**About this exercise**
Among the lines below, keep only those from the one containing "- [npm disputes](https://docs.npmjs.com/misc/disputes)" through the one containing "- [reactive.audio](http://reactive.audio)", and reproduce them exactly.
*** Supplied information
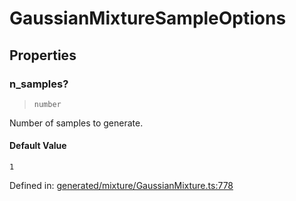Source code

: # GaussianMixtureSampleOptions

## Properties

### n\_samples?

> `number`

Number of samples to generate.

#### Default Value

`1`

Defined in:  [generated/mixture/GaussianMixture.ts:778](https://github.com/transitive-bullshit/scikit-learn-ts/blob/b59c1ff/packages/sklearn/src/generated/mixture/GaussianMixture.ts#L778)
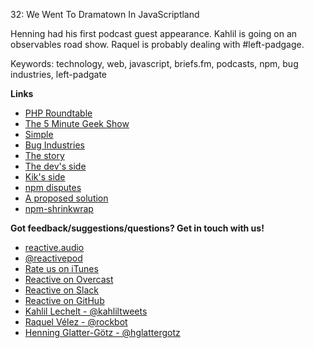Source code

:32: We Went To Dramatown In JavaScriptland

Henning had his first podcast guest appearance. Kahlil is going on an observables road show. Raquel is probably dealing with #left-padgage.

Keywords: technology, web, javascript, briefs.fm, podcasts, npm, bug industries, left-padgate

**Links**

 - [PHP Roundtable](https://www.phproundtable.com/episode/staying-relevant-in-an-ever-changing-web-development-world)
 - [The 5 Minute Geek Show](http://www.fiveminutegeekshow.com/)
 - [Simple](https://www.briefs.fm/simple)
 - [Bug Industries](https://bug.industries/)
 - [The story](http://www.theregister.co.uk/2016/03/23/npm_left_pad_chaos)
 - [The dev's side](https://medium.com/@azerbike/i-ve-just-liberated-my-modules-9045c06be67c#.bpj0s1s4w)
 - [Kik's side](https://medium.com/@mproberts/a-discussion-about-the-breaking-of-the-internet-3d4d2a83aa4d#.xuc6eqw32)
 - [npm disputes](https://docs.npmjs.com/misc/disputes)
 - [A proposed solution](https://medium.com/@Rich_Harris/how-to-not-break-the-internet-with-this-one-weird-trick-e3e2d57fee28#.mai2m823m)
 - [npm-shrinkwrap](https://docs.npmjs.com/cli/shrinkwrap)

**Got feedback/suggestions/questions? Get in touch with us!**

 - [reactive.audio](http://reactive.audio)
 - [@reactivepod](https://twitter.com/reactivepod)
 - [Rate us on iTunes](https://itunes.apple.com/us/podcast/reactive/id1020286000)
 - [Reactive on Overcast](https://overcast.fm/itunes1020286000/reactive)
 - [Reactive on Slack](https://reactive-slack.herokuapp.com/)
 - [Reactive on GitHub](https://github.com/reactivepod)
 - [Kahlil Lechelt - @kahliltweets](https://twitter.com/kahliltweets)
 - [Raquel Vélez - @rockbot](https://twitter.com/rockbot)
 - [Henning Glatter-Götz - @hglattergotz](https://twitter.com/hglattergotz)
******
**Answer to the problem**
 - [npm disputes](https://docs.npmjs.com/misc/disputes)
 - [A proposed solution](https://medium.com/@Rich_Harris/how-to-not-break-the-internet-with-this-one-weird-trick-e3e2d57fee28#.mai2m823m)
 - [npm-shrinkwrap](https://docs.npmjs.com/cli/shrinkwrap)

**Got feedback/suggestions/questions? Get in touch with us!**

 - [reactive.audio](http://reactive.audio)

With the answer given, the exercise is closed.